The thing is that it works – because it applies to everyone, not to a random set of countries on some spurious “Red List”. 

A hop over the sea in Malaysia, a 19-year old student returning from a home visit tested positive for Omicron. The case has been handled with impressive calm. She was in quarantine by the time the result came through and all of her contacts (at the transit airport, bus drivers to the quarantine facility, etc) have tested negative. She was released from quarantine when she was better and so far that’s it.

One of the things that is important about the quarantine model is that it should be about testing as a pathway to care; not testing to keep people out. That’s part of why the only case in Malaysia was handled well – and they have impressive lab facilities, too.

Of course it is hard that families can’t fly out for a quick Christmas break, and it is awful for Bali’s flailing tourist industry, but keeping the influx of visitors down (no more than 6,000 a day – probably fewer now as quarantine hotels are at capacity) there is a chance that they will keep the Covid numbers low if this variant really is super-infectious. The Indonesian see-saw approach to quarantine stands them in good stead – it buys the country time for researchers to find out what’s really going on with Omicron. 

Balancing risks

Good public health is all about balancing risk; we do this with other screening programmes. Most people with SARS-CoV-2 will test PCR positive within five days of infection, but in some cases the incubation period is 14 days. 

Indonesia’s three-day protocol was only for vaccinated people so it made sense to hazard a bet that most of us would not be infected and if we were we would show up positive within five days (the time it takes to get through the three pre-departure, on arrival and leaving quarantine PCRs).  Now that we have an unknown, potentially super-infectious variant on the block that may excel at reinfection, it makes sense to lean towards the super-cautious and extend the duration. 

At least for a while. Quarantine is not a forever thing.

What is not smart is restrictions linked to facile assumptions about origins. When 10 African countries were shoved on most travel ban lists, only two of those countries had confirmed Omicron cases. At that point there were nine countries with confirmed Omicron – only two of them were on the travel ban lists. Yup, the African ones. No one in the vaccine-rich, “boosters for all” part of the world took the hit. Slam down the barricades – and try to forget that we rich and selfish ones are already swirling in our own stew of infection.

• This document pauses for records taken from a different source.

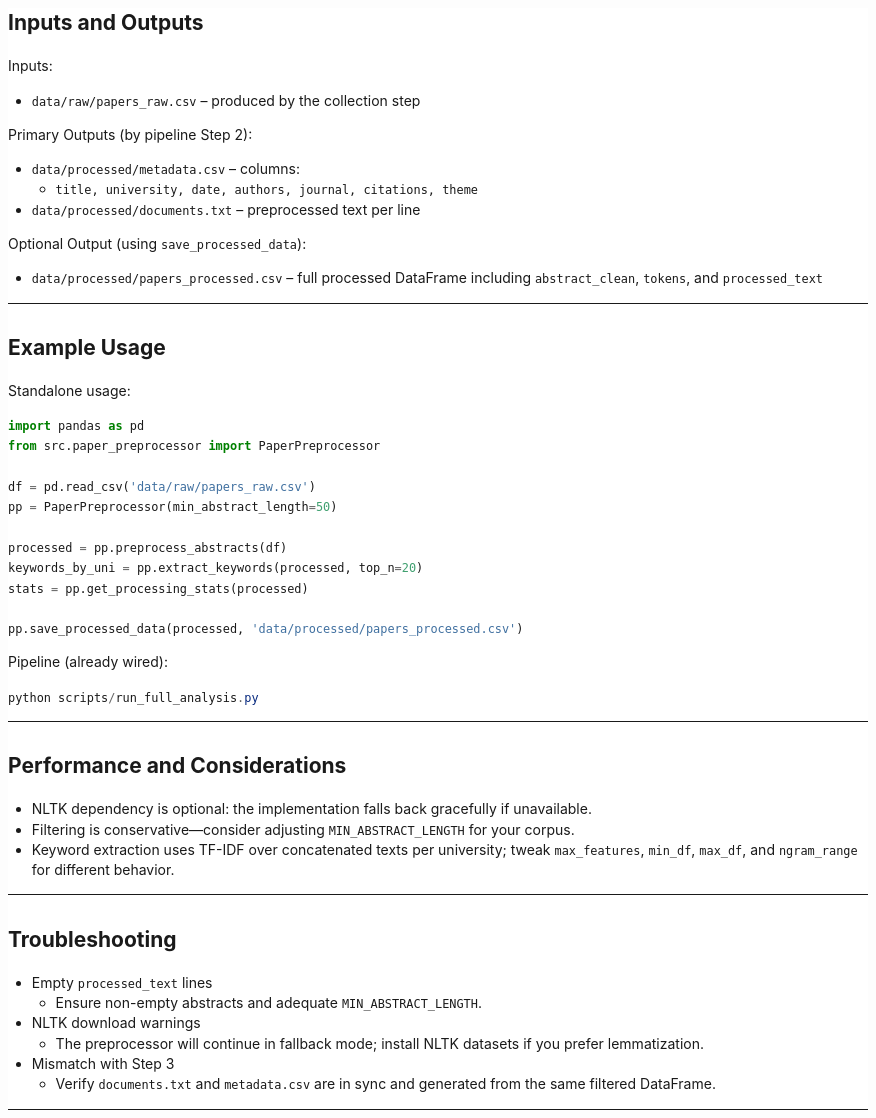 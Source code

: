 ## Inputs and Outputs

Inputs:
- `data/raw/papers_raw.csv` – produced by the collection step

Primary Outputs (by pipeline Step 2):
- `data/processed/metadata.csv` – columns:
  - `title, university, date, authors, journal, citations, theme`
- `data/processed/documents.txt` – preprocessed text per line

Optional Output (using `save_processed_data`):
- `data/processed/papers_processed.csv` – full processed DataFrame including `abstract_clean`, `tokens`, and `processed_text`

---

## Example Usage

Standalone usage:
```python
import pandas as pd
from src.paper_preprocessor import PaperPreprocessor

df = pd.read_csv('data/raw/papers_raw.csv')
pp = PaperPreprocessor(min_abstract_length=50)

processed = pp.preprocess_abstracts(df)
keywords_by_uni = pp.extract_keywords(processed, top_n=20)
stats = pp.get_processing_stats(processed)

pp.save_processed_data(processed, 'data/processed/papers_processed.csv')
```

Pipeline (already wired):
```powershell
python scripts/run_full_analysis.py
```

---

## Performance and Considerations

- NLTK dependency is optional: the implementation falls back gracefully if unavailable.
- Filtering is conservative—consider adjusting `MIN_ABSTRACT_LENGTH` for your corpus.
- Keyword extraction uses TF-IDF over concatenated texts per university; tweak `max_features`, `min_df`, `max_df`, and `ngram_range` for different behavior.

---

## Troubleshooting

- Empty `processed_text` lines
  - Ensure non-empty abstracts and adequate `MIN_ABSTRACT_LENGTH`.
- NLTK download warnings
  - The preprocessor will continue in fallback mode; install NLTK datasets if you prefer lemmatization.
- Mismatch with Step 3
  - Verify `documents.txt` and `metadata.csv` are in sync and generated from the same filtered DataFrame.

---
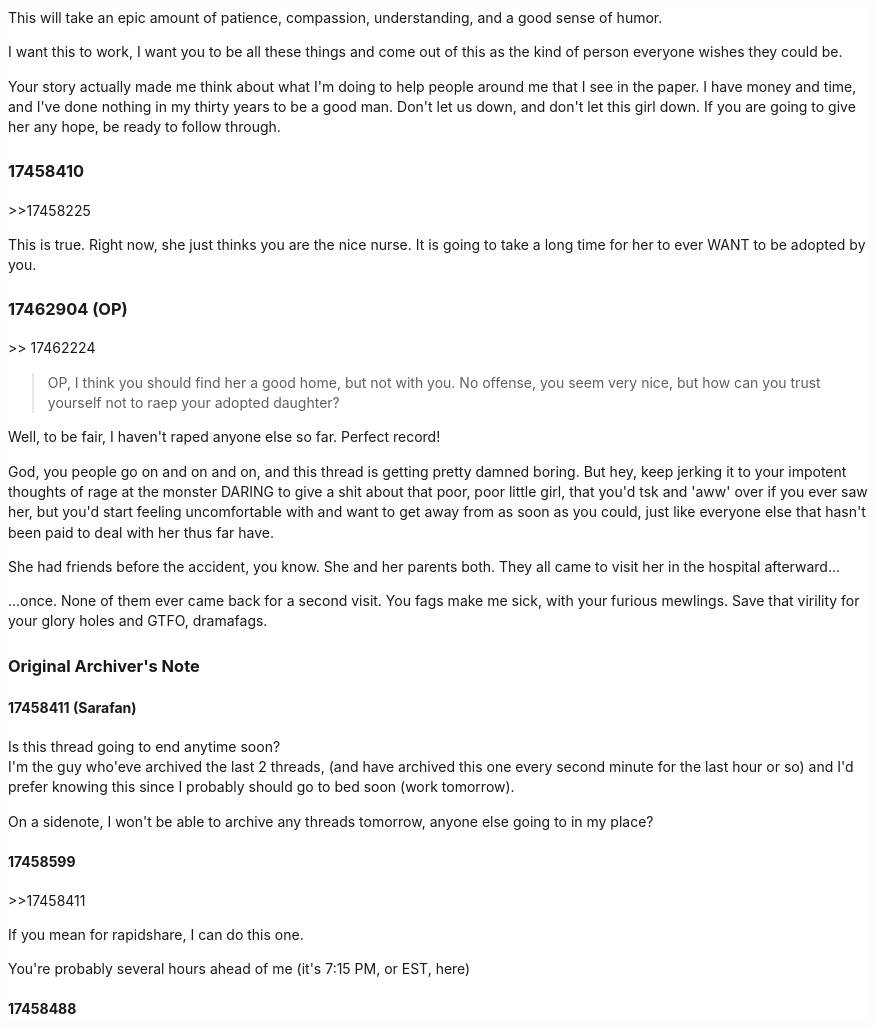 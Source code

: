 This will take an epic amount of patience, compassion, understanding, and a good sense of humor.   
  
I want this to work, I want you to be all these things and come out of this as the kind of person everyone wishes they could be.   
  
Your story actually made me think about what I'm doing to help people around me that I see in the paper. I have money and time, and I've done nothing in my thirty years to be a good man. Don't let us down, and don't let this girl down. If you are going to give her any hope, be ready to follow through.  
  
### 17458410  
  
\>\>17458225    
  
This is true. Right now, she just thinks you are the nice nurse. It is going to take a long time for her to ever WANT to be adopted by you.  
  
### 17462904 (OP) ###  
  
\>\> 17462224    
> OP, I think you should find her a good home, but not with you. No offense, you seem very nice, but how can you trust yourself not to raep your adopted daughter?  
  
Well, to be fair, I haven't raped anyone else so far. Perfect record!  
  
God, you people go on and on and on, and this thread is getting pretty damned boring. But hey, keep jerking it to your impotent thoughts of rage at the monster DARING to give a shit about that poor, poor little girl, that you'd tsk and 'aww' over if you ever saw her, but you'd start feeling uncomfortable with and want to get away from as soon as you could, just like everyone else that hasn't been paid to deal with her thus far have.  
  
She had friends before the accident, you know. She and her parents both. They all came to visit her in the hospital afterward...  
  
...once. None of them ever came back for a second visit. You fags make me sick, with your furious mewlings. Save that virility for your glory holes and GTFO, dramafags.  
  
### Original Archiver's Note  
  
#### 17458411 (Sarafan)  
  
Is this thread going to end anytime soon?  
I'm the guy who'eve archived the last 2 threads, (and have archived this one every second minute for the last hour or so) and I'd prefer knowing this since I probably should go to bed soon (work tomorrow).  
  
On a sidenote, I won't be able to archive any threads tomorrow, anyone else going to in my place?  
  
#### 17458599  
  
\>\>17458411    
  
If you mean for rapidshare, I can do this one.  
  
You're probably several hours ahead of me (it's 7:15 PM, or EST, here)  
  
#### 17458488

Singling out a cluster of countries makes for great headlines – and rubbish public health. Unsurprisingly, as knowledge grows – and at a remarkable pace – we find out that maybe things are not as simple as they seem. We now know that at least two cases of Omicron were found in Europe (the Netherlands on 19 and 23 November) before South Africa rang the alarm bell on 24 November. And the Israeli doctor sick with it is certain he picked it up at a busy, semi-masked conference in London 10 days earlier; he arrived there on 19 November. Maybe this is another European export after all? 

And so what?

On one level, the origin story really couldn’t interest me less. It throws me back to the early days of the other pandemic. In the Eighties I was the AIDS bore. At dinner parties, with friends whose lives were heading in very different directions, I would rock up armed with a bottle of red and answers to the two most common questions: Where does AIDS come from? Is oral sex safe? I could only answer one, and it was the only one that mattered: “It’s probably fine; enjoy yourselves” and “Who cares where it came from.”

My public health brain approaches Omicron with an abundance of caution. What matters is not where it came from, but where it is going, and how to stop it in its tracks. As smart scientists race to find out more, smart policymakers need to act cautiously and well. 

And my colleague? 

He’s just out, tested negative repeatedly and his Japanese meals looked a lot tastier than my Indonesian ones (shame about the plastic trays though). He’s looking forward to getting back to southern Africa soon. Me too, and I’ll be happy to spend a few days in quarantine, just in case I bring something nasty with me from London.